• WORK REQUIRED: In the records below, which lines include "Dazu"? Copy them.

• SOURCE RECORDS:
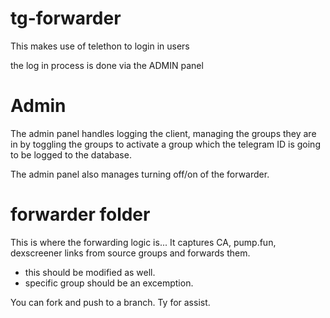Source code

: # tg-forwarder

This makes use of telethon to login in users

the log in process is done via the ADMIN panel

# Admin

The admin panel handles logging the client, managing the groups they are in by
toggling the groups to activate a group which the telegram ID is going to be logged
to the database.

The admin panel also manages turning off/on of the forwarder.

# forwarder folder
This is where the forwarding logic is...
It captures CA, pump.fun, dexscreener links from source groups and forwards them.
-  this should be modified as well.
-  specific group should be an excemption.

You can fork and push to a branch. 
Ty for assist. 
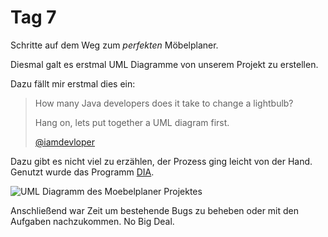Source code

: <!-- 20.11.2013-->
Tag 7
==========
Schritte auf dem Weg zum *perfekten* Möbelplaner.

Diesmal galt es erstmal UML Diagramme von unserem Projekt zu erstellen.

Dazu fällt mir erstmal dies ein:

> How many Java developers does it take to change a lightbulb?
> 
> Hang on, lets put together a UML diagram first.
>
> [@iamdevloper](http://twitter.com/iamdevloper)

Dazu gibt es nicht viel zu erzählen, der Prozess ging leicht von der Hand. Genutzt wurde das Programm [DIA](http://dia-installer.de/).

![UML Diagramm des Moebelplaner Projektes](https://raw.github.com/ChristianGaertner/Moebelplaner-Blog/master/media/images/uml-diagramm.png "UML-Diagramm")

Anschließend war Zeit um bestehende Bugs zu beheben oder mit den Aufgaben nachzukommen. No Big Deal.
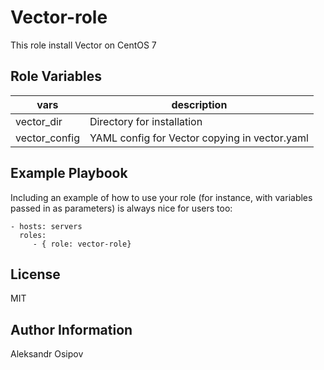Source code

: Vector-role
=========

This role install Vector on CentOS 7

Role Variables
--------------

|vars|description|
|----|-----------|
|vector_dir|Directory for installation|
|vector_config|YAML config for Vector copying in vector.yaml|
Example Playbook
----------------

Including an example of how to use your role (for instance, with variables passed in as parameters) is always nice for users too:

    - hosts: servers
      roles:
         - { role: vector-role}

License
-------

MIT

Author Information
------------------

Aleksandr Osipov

...

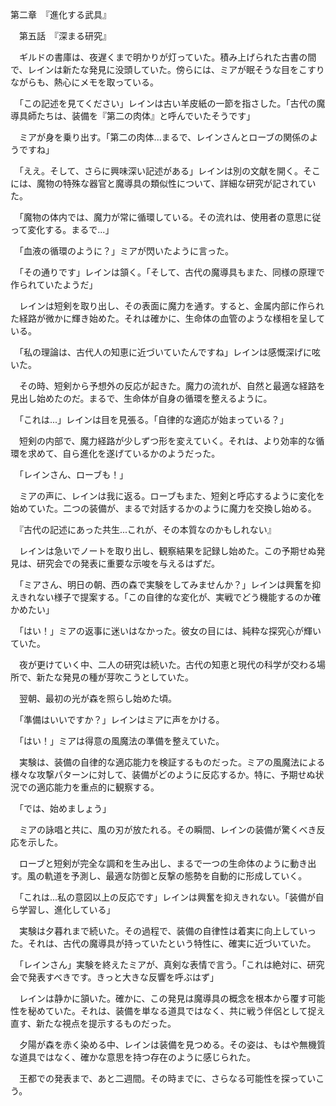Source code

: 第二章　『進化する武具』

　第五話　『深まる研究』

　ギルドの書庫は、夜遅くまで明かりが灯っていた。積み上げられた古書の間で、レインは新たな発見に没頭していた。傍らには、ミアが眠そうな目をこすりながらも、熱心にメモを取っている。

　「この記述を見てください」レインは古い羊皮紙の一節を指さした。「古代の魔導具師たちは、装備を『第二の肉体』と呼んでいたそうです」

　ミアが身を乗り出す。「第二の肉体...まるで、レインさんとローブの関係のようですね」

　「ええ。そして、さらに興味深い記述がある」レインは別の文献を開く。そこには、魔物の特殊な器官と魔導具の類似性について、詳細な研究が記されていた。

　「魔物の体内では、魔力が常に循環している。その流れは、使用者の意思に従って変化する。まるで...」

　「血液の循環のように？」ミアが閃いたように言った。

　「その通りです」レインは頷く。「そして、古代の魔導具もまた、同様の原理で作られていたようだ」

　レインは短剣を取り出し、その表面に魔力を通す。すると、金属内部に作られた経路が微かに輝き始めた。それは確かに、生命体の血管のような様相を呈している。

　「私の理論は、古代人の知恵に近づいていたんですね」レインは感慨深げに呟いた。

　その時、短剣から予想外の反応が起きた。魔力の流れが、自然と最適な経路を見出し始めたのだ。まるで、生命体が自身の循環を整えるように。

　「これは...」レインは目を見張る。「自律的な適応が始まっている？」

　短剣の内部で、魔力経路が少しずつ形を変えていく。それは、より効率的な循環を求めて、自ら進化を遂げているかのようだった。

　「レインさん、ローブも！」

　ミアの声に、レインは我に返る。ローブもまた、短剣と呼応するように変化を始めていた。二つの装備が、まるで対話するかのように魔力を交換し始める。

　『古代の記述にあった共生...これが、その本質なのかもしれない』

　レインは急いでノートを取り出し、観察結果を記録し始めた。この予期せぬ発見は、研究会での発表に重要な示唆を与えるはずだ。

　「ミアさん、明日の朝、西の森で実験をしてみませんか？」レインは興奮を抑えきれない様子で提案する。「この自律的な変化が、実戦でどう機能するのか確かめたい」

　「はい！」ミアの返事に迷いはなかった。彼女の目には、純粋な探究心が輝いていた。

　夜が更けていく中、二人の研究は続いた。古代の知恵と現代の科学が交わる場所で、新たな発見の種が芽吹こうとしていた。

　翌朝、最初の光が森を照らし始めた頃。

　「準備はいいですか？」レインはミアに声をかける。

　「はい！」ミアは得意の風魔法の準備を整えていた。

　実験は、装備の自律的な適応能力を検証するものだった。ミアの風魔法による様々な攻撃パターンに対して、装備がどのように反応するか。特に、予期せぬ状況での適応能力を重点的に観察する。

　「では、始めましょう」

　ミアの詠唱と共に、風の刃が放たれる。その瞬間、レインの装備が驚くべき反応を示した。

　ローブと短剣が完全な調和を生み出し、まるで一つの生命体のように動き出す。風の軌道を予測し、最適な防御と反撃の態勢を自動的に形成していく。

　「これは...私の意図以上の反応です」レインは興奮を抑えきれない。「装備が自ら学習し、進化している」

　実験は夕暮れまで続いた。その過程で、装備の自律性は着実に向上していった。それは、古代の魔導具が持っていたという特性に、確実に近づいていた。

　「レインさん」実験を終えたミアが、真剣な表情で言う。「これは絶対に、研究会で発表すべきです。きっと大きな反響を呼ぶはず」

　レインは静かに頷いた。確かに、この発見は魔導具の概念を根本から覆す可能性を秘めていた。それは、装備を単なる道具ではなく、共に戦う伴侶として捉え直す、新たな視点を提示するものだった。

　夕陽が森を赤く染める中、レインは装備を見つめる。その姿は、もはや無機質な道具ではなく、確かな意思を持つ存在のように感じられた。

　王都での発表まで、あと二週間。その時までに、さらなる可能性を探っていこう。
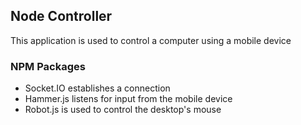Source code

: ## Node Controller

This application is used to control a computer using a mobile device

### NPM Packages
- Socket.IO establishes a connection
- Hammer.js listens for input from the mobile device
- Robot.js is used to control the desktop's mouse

• EXERCISE RESPONSE:
Dazu fällt mir erstmal dies ein:
Dazu gibt es nicht viel zu erzählen, der Prozess ging leicht von der Hand. Genutzt wurde das Programm [DIA](http://dia-installer.de/).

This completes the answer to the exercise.